A l’opposé, la police administrative consiste à prévenir la réalisation de telles infractions.
1342.- Conséquences de la distinction.- La distinction entre les deux types de polices a des conséquences du point de vue contentieux : en matière de police administrative, c’est le juge administratif qui est compétent, alors qu’en matière de police judiciaire, les litiges doivent être portés devant le juge judiciaire. En outre, il résulte de la jurisprudence du Conseil constitutionnel qu’en application du principe de séparation des pouvoirs, seule l’autorité judiciaire est compétente pour diriger ou surveiller des opérations de police judiciaire (CC, 19 janvier 2006, DC numéro 2005-532, Loi relative à la lutte contre le terrorisme). En revanche, si les opérations de police administrative relèvent en principe de l’exécutif, le Conseil constitutionnel admet que certaines opérations de police administrative peuvent être soumises à un régime de police judiciaire, celui-ci ayant pour effet de renforcer les garanties des administrés (CC, 19-20 janvier 1981, DC numéro 80-127, Sécurité et liberté).
Si elle paraît assez évidente, la distinction entre les deux types de polices pose un certain nombre de difficultés pratiques, ce qui est lié à l’utilisation du critère finaliste et au fait que ce sont pratiquement les mêmes autorités et agents qui sont en charge de ces missions.
1343.- Difficultés.- Les juges ont donc dû préciser la frontière entre les activités de police administrative et de police judiciaire.
Il a ainsi été jugé que la police judiciaire concerne aussi bien les infractions commises, que celles qui risquent d’être commises.
Exemple :
– TC, 15 janvier 1968, requête numéro 01909, Consorts Tayeb (Rec., p. 791 ; D. 1968, jurispr. p. 417, concl. Schmelck) : pour admettre qu’un acte relève de la police judiciaire il suffit que les agents aient pu estimer que le comportement d’une personne « était de nature à laisser supposer qu’elle se disposait à commettre un délit ».

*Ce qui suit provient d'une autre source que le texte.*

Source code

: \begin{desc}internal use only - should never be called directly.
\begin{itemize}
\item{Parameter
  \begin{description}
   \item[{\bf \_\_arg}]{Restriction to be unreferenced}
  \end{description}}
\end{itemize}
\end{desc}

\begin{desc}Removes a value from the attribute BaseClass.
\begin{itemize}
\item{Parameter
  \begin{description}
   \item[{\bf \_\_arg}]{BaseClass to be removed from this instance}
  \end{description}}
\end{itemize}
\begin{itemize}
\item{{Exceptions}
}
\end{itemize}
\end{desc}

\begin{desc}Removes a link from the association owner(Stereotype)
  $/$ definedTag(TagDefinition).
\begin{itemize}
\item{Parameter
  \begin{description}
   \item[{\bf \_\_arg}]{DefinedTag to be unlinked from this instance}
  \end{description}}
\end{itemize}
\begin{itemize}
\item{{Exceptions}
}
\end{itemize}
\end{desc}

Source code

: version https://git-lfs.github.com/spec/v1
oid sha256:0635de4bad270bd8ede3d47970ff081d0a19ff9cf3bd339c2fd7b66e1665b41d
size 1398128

De même, relèvent de la police judiciaire les infractions réellement commises, mais également les infractions supposées.
Exemple :
– CE, 18 mai 1981, requête numéro 7502, Consorts Ferran (Rec., p. 148 ; D. 1981, inf. rap. p. 283, obs. Delvolvé ; RDP 1981, p. 1464) : se rattache à la police judiciaire une opération de mise en fourrière d’un véhicule, alors même que l’autorité de police qui a prescrit son enlèvement aurait commis une erreur relative au caractère irrégulier du stationnement.

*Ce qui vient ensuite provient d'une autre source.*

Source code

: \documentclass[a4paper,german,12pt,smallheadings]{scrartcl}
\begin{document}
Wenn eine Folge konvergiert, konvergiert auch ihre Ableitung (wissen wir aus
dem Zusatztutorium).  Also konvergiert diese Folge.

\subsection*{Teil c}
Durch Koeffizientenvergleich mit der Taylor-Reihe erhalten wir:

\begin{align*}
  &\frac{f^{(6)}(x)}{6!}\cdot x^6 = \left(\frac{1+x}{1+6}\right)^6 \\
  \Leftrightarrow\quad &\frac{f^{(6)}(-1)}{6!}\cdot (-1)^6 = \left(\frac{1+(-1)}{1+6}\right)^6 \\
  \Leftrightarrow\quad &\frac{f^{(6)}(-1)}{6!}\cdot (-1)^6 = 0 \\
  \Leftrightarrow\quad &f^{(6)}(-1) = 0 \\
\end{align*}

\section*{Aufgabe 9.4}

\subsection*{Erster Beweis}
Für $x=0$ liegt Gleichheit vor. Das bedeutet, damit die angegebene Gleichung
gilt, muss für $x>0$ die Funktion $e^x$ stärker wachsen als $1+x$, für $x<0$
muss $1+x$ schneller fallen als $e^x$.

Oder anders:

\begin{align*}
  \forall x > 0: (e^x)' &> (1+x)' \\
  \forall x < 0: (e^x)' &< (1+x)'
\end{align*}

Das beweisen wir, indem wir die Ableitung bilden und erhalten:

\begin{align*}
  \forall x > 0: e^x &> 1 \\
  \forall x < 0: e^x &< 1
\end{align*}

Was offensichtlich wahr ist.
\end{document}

Dans le même ordre d’idées, le juge s’attache à contrôler l’intention réelle de l’auteur de l’acte, ce qui permet la censure d’éventuels détournements de procédure. Une telle censure a été réalisée à l’occasion d’une affaire qui mettait en cause une opération de saisie de journaux, laquelle peut revêtir, selon les cas, un caractère administratif ou judiciaire (CE Ass., 24 juin 1960, requête numéro 4221989, Société Frampar, préc.). Les juges estiment en l’espèce que des saisies qui ont « pour objet, non de constater des crimes ou délits contre la sûreté intérieure ou la sûreté extérieure de l’Etat et d’en livrer les auteurs aux tribunaux chargés de les punir, mais d’empêcher (une) diffusion (…) présente, en réalité, le caractère de mesures administratives ».
D’autres difficultés peuvent concerner, non pas la définition du contenu des activités de police judiciaire et administrative, mais la coexistence entre ces activités ou leur changement de nature.
Il peut ainsi exister des hypothèses de cumul entre une opération de police administrative et une opération de police judiciaire.
Exemple :
– TC, 29 octobre 1990, requête numéro 02617, Morvan (Rec., p. 400) : des policiers effectuent une ronde de surveillance tout en ayant reçu la consigne d’intercepter des individus dont le signalement leur a été donné. Dans cette hypothèse, il y a coexistence entre une activité de police administrative et une activité de police judiciaire. Cependant, les dommages dont il était demandé réparation en l’espèce ont été occasionnés lors de la tentative d’interception des individus recherchés, donc à l’occasion d’une activité de police judiciaire.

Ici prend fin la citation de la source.